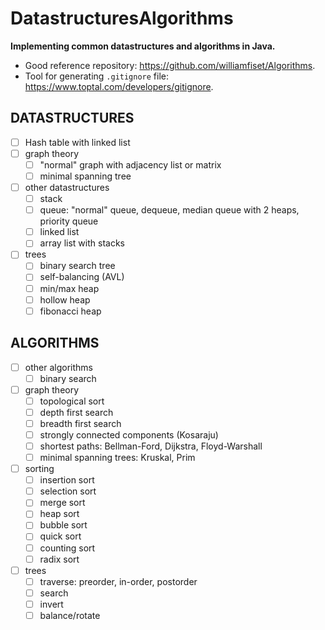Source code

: # DatastructuresAlgorithms

__Implementing common datastructures and algorithms in Java.__

+ Good reference repository: https://github.com/williamfiset/Algorithms. <br>
+ Tool for generating `.gitignore` file: https://www.toptal.com/developers/gitignore.

## DATASTRUCTURES

+ [ ] Hash table with linked list
+ [ ] graph theory
    + [ ] "normal" graph with adjacency list or matrix
    + [ ] minimal spanning tree
+ [ ] other datastructures
    + [ ] stack
    + [ ] queue: "normal" queue, dequeue, median queue with 2 heaps, priority queue
    + [ ] linked list
    + [ ] array list with stacks
+ [ ] trees
    + [ ] binary search tree
    + [ ] self-balancing (AVL)
    + [ ] min/max heap
    + [ ] hollow heap
    + [ ] fibonacci heap

## ALGORITHMS

+ [ ] other algorithms
    + [ ] binary search
+ [ ] graph theory
    + [ ] topological sort
    + [ ] depth first search
    + [ ] breadth first search
    + [ ] strongly connected components (Kosaraju)
    + [ ] shortest paths: Bellman-Ford, Dijkstra, Floyd-Warshall
    + [ ] minimal spanning trees: Kruskal, Prim
+ [ ] sorting
    + [ ] insertion sort
    + [ ] selection sort
    + [ ] merge sort
    + [ ] heap sort
    + [ ] bubble sort
    + [ ] quick sort
    + [ ] counting sort
    + [ ] radix sort
+ [ ] trees
    + [ ] traverse: preorder, in-order, postorder
    + [ ] search
    + [ ] invert
    + [ ] balance/rotate
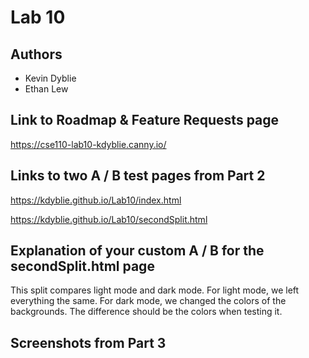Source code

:# Lab 10
## Authors
- Kevin Dyblie
- Ethan Lew

## Link to Roadmap & Feature Requests page

https://cse110-lab10-kdyblie.canny.io/

## Links to two A / B test pages from Part 2

https://kdyblie.github.io/Lab10/index.html

https://kdyblie.github.io/Lab10/secondSplit.html

## Explanation of your custom A / B for the secondSplit.html page

This split compares light mode and dark mode. For light mode, we left everything the same. For dark mode, we changed the colors of the backgrounds. The difference should be the colors when testing it.

## Screenshots from Part 3
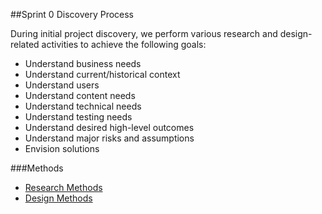 ##Sprint 0 Discovery Process

During initial project discovery, we perform various research and design-related activities to achieve the following goals:

- Understand business needs
- Understand current/historical context
- Understand users
- Understand content needs
- Understand technical needs
- Understand testing needs
- Understand desired high-level outcomes
- Understand major risks and assumptions
- Envision solutions

###Methods

- [Research Methods](../04-methods/1-research.md)
- [Design Methods](../04-methods/2-design.md)
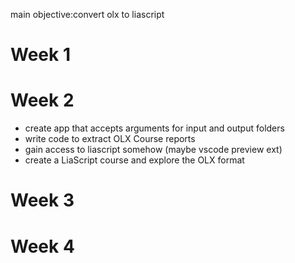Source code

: main objective:convert olx to liascript
# Week 1
# Week 2
- create app that accepts arguments for input and output folders
- write code to extract OLX Course reports
- gain access to liascript somehow (maybe vscode preview ext)
- create a LiaScript course and explore the OLX format
# Week 3
# Week 4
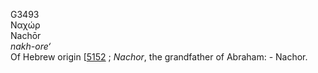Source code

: <body>
  <p>G3493<br>  Ναχώρ  <br> Nachōr  <br><i>nakh-ore‘ </i><br>Of Hebrew origin [<a href="h5152.htm">5152</a> ; <i>Nachor</i>, the grandfather of Abraham: - Nachor.<br></p>
 </body>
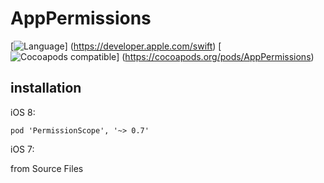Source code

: # AppPermissions
[![Language](http://img.shields.io/badge/language-swift-brightgreen.svg?style=flat)]
(https://developer.apple.com/swift)
[![Cocoapods compatible](https://cocoapod-badges.herokuapp.com/v/PermissionScope/badge.png)]
(https://cocoapods.org/pods/AppPermissions)

## installation

iOS 8:

`pod 'PermissionScope', '~> 0.7'`

iOS 7:

from Source Files
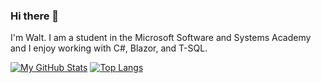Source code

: ### Hi there 👋

I'm Walt. I am a student in the Microsoft Software and Systems Academy and I enjoy working with C#, Blazor, and T-SQL.

[![My GitHub Stats](https://github-readme-stats.vercel.app/api/?username=waltbeaman&count_private=true&theme=tokyonight&showicons=true)]()
[![Top Langs](https://github-readme-stats.vercel.app/api/top-langs/?username=waltbeaman&langs_count=2&theme=tokyonight)](https://github.com/waltbeaman/github-readme-stats)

WHAT IS EXPECTED |
Review the preceding data and report every line that includes the string "research".

WRITTEN ANSWER |
During initial project discovery, we perform various research and design-related activities to achieve the following goals:
- [Research Methods](../04-methods/1-research.md)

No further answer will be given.